Não resta
dúvida de que o burburinho midiático que se seguiu – e até antecedeu – ao lançamento
do romance Barba ensopada de sangue acabou criando uma necessidade urgente
de referendá-lo desde já como potencial candidato a história do ano – quiçá de
uma geração. Era uma tentação que se justificava também pela alta expectativa
que nasce a cada novo trabalho do paulistano Daniel Galera, autor de Cachalote
e Mãos
de cavalo.
Assentada
a poeira da novidade, porém, às vozes que saudaram o quarto romance do escritor
com pouco mais que entusiasmo e histeria, misturaram-se outras, talvez mais
preocupadas em entender como todo o virtuosismo estilístico do autor não foi
suficiente para impedir que Barba ensopada não se confirmasse como
a grande aposta literária.
O livro narra
a história de um professor de educação física gaúcho que sai à procura do avô, morto
em Garopaba, no litoral de Santa Catarina.
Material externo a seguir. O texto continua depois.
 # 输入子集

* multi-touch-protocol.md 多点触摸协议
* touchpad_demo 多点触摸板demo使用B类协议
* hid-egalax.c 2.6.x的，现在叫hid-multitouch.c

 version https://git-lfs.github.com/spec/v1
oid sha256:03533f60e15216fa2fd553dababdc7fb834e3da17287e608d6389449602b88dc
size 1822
Sem nome mencionado ao longo dos
acontecimentos, o protagonista, incapaz de reter o rosto das pessoas por mais
de alguns minutos por causa de um problema neurológico, dedica-se a investigar,
então, as razões por trás do assassinato de Gaudério, o avô paterno. O fato que
desencadeia essa busca é igualmente traumático: o suicídio do pai, que, de
espólio, lhe deixa uma cachorra.
Da
relação com Beta, a cachorra, nascerá o estopim dramático do romance. Em linha
reta, trata-se, portanto, da trajetória de um personagem, inserido em ambiente claramente
hostil, a vila de pescadores de Garopaba, à procura de informações que possam
ajudar a construir um mosaico de significados para si. A hostilidade é herança
da espantosa semelhança que tem com o avô, figura pouco querida na localidade. Redescobrir
o mapa fisionômico do velho é também recriar a própria história. Reside aqui parte
do apelo da obra: o jogo de espelhos que se cria entre as três personagens
masculinas: avô, pai e filho, cujas vidas se entrecruzam subterraneamente.
A favor
de Barba
ensopada, há ainda a altíssima voltagem dramática de muitas passagens, diálogos
afiados, o carisma dos personagens e a linguagem fluida, com pleno domínio
técnico de Galera. A desfavor, a superabundância de descrições digressivas, responsáveis
por fazê-lo desnecessariamente comprido – ou, como disse um crítico, “uma
caricatura de romance de fôlego”. De fato, suprimidas as cenas com pouco ou
nenhuma relevância, restariam pouco mais de duas centenas de páginas.
A impressão,
que jamais arrefece, é de que passeios de barco, mergulhos no mar e conversas
fortuitas com nativos poderiam ser resumidos, apenas sugeridos ou rearranjados,
de modo a não criarem essa gordura, que termina por emperrar a leitura. É um
sentimento frustrante desejar saltar trechos inteiros cirurgicamente descritivos
de fauna e flora para chegar ao que interessa de fato.
É o caso
do encontro com o cantor nativista Índio Mascarenhas e o protagonista, que só
ocorre depois de percorrida toda a diversidade de atrações que se apresentarão
na feira de Garopaba e conhecida a infinidade de sortimentos das banquinhas de
doces e salgados à exposição. E também a primeira vez em que o herói sem nome
resolve pescar com o arpão que ganhou de um amigo, cena que, depois se
descobrirá, não tem nenhuma função narrativa evidente. Como essas, há outras
tantas passagens em Barba ensopada.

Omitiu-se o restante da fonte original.